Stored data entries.
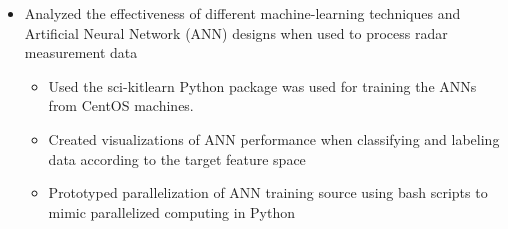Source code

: \documentclass[10pt,a4paper]{article}
\begin{document}
\noindent{}
\smallskip

\begin{itemize}
  \item Analyzed the effectiveness of different machine-learning techniques and
    Artificial Neural Network (ANN) designs when used to process radar measurement
    data
  \begin{itemize}
    \item Used the sci-kitlearn Python package was used for training the ANNs from
      CentOS machines.
    \item Created visualizations of ANN performance when classifying and
      labeling data according to the target feature space
    \item Prototyped parallelization of ANN training source using bash
      scripts to mimic parallelized computing in Python
  \end{itemize}
\end{itemize}
\end{document}
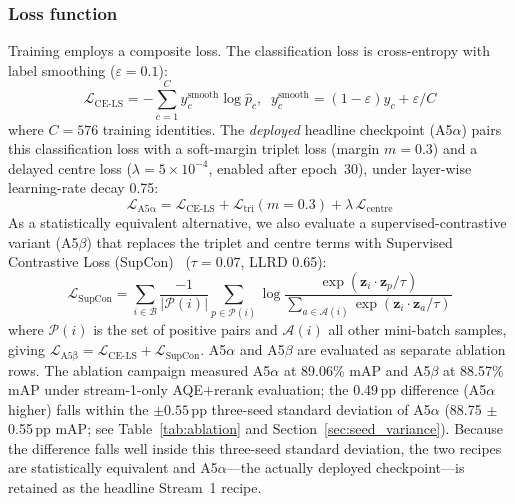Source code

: \documentclass[10pt,a4paper]{article}
\begin{document}
\subsubsection{Loss function}
Training employs a composite loss. The classification loss is cross-entropy
with label smoothing ($\varepsilon = 0.1$):
\begin{equation}
  \mathcal{L}_{\mathrm{CE\text{-}LS}} =
    -\sum_{c=1}^{C} y_c^{\mathrm{smooth}} \log \hat{p}_c, \;\;
    y_c^{\mathrm{smooth}} = (1{-}\varepsilon)y_c + \varepsilon/C
  \label{eq:cels}
\end{equation}
where $C = 576$ training identities. The \emph{deployed} headline checkpoint
(A5$\alpha$) pairs this classification loss with a soft-margin triplet loss
(margin $m{=}0.3$) and a delayed centre loss ($\lambda{=}5\times10^{-4}$,
enabled after epoch~30), under layer-wise learning-rate decay 0.75:
\begin{equation}
  \mathcal{L}_{\mathrm{A5\alpha}} =
    \mathcal{L}_{\mathrm{CE\text{-}LS}}
    + \mathcal{L}_{\mathrm{tri}}(m{=}0.3)
    + \lambda\,\mathcal{L}_{\mathrm{centre}}
  \label{eq:a5alpha}
\end{equation}
As a statistically equivalent alternative, we also evaluate a
supervised-contrastive variant (A5$\beta$) that replaces the triplet and centre
terms with Supervised Contrastive Loss (SupCon)~\cite{khosla2020supcon}
($\tau = 0.07$, LLRD 0.65):
\begin{equation}
  \mathcal{L}_{\mathrm{SupCon}} =
    \sum_{i \in \mathcal{B}}
      \frac{-1}{|\mathcal{P}(i)|}
      \sum_{p \in \mathcal{P}(i)}
        \log
        \frac{\exp(\mathbf{z}_i \cdot \mathbf{z}_p / \tau)}
             {\sum_{a \in \mathcal{A}(i)} \exp(\mathbf{z}_i \cdot \mathbf{z}_a / \tau)}
  \label{eq:supcon}
\end{equation}
where $\mathcal{P}(i)$ is the set of positive pairs and $\mathcal{A}(i)$ all
other mini-batch samples, giving
$\mathcal{L}_{\mathrm{A5\beta}} = \mathcal{L}_{\mathrm{CE\text{-}LS}} +
\mathcal{L}_{\mathrm{SupCon}}$. A5$\alpha$ and A5$\beta$ are evaluated as
separate ablation rows. The ablation campaign measured A5$\alpha$ at 89.06\%
mAP and A5$\beta$ at 88.57\% mAP under stream-1-only AQE$+$rerank evaluation;
the 0.49\,pp difference (A5$\alpha$ higher) falls within the $\pm 0.55$\,pp
three-seed standard deviation of A5$\alpha$ (88.75 $\pm$ 0.55\,pp mAP; see
Table~\ref{tab:ablation} and Section~\ref{sec:seed_variance}). Because the
difference falls well inside this three-seed standard deviation, the two
recipes are statistically equivalent and A5$\alpha$---the actually deployed
checkpoint---is retained as the headline Stream~1 recipe.
\end{document}
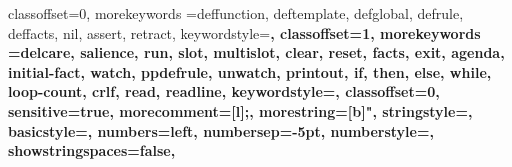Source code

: \usepackage{listings}
\usepackage{xcolor}


%

{
  classoffset=0,
  morekeywords ={deffunction, deftemplate, defglobal, defrule, deffacts, nil, assert, retract},
  keywordstyle=\bfseries\color{solarized-orange},
  classoffset=1,
  morekeywords ={delcare, salience, run, slot, multislot, clear, reset, facts, exit, agenda, initial-fact, watch, ppdefrule, unwatch, printout, if, then, else, while, loop-count, crlf, read, readline},
  keywordstyle=\bfseries,
  classoffset=0,
  sensitive=true,
  morecomment=[l]{;},
  morestring=[b]{"},
  stringstyle=\color{solarized-grey},
  basicstyle=\scriptsize,%
  numbers=left,
  numbersep=-5pt,
  numberstyle=\tiny,
  showstringspaces=false,
  }

\renewcommand{\ttdefault}{pcr}

\def\truncdiv#1#2{((#1-(#2-1)/2)/#2)}
\def\moduloop#1#2{(#1-\truncdiv{#1}{#2}*#2)}
\def\modulo#1#2{\number\numexpr\moduloop{#1}{#2}\relax}    

\makeatletter

\newcount\netParensCount@clisp

\lst@CCPutMacro
{}%
%
\@empty\z@\@empty
\newcommand\rainbow@clisp[1]{%
  \ifcase\modulo\netParensCount@clisp 5\relax%
  \textcolor{solarized-cyan}{\bfseries#1}%
  \or
  \textcolor{solarized-yellow}{\bfseries#1}%
  \or
  \textcolor{solarized-magenta}{\bfseries#1}%
  \or
  \textcolor{solarized-violet}{\bfseries#1}%
  \else
  \textcolor{solarized-red}{\bfseries#1}%
  \fi
}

Exercise prompt. Read through the data above. Report each line that has the word "deployed".

Task output.
where $C = 576$ training identities. The \emph{deployed} headline checkpoint
recipes are statistically equivalent and A5$\alpha$---the actually deployed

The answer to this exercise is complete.